§ Task description:
Pull out each line of the records holding the string "docs".

[Dataset items]
----------------
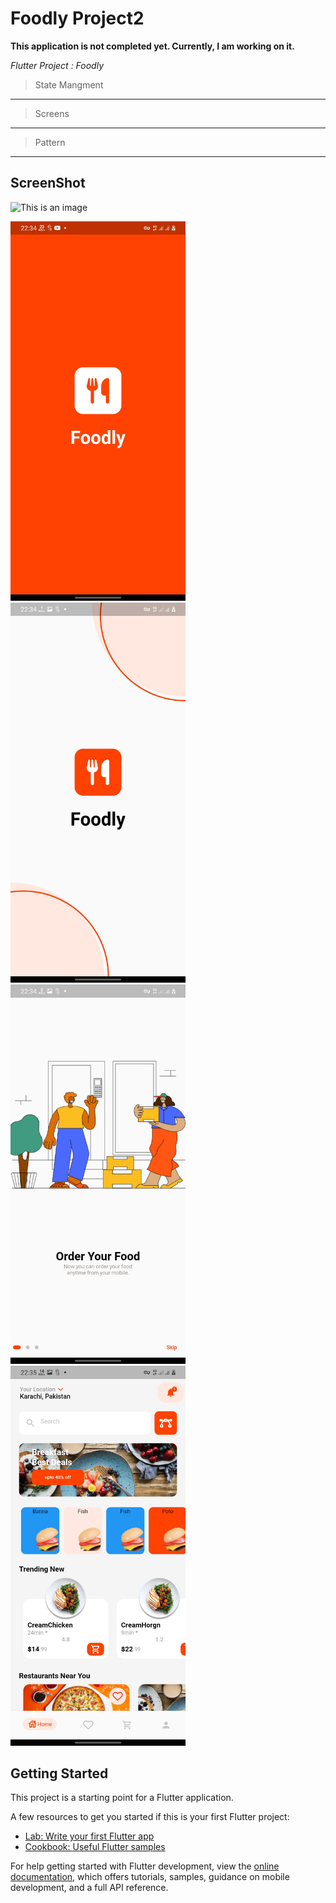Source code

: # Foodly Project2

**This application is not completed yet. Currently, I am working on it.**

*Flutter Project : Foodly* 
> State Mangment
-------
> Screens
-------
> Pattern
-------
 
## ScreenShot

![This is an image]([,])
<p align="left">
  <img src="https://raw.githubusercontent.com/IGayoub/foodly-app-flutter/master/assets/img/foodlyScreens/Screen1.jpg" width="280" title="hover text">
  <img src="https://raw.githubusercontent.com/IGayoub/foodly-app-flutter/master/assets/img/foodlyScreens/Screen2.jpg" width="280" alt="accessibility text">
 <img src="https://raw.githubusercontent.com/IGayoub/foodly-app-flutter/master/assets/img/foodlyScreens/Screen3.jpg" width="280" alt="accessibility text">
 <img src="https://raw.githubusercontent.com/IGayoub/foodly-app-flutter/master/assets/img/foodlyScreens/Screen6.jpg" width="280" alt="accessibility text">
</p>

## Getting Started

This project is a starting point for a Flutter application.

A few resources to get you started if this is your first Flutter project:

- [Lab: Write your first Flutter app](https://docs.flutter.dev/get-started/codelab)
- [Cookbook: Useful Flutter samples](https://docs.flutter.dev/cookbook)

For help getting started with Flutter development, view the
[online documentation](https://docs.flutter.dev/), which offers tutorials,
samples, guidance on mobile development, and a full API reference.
----------------
§ Exercise response:
- [Lab: Write your first Flutter app](https://docs.flutter.dev/get-started/codelab)
- [Cookbook: Useful Flutter samples](https://docs.flutter.dev/cookbook)
[online documentation](https://docs.flutter.dev/), which offers tutorials,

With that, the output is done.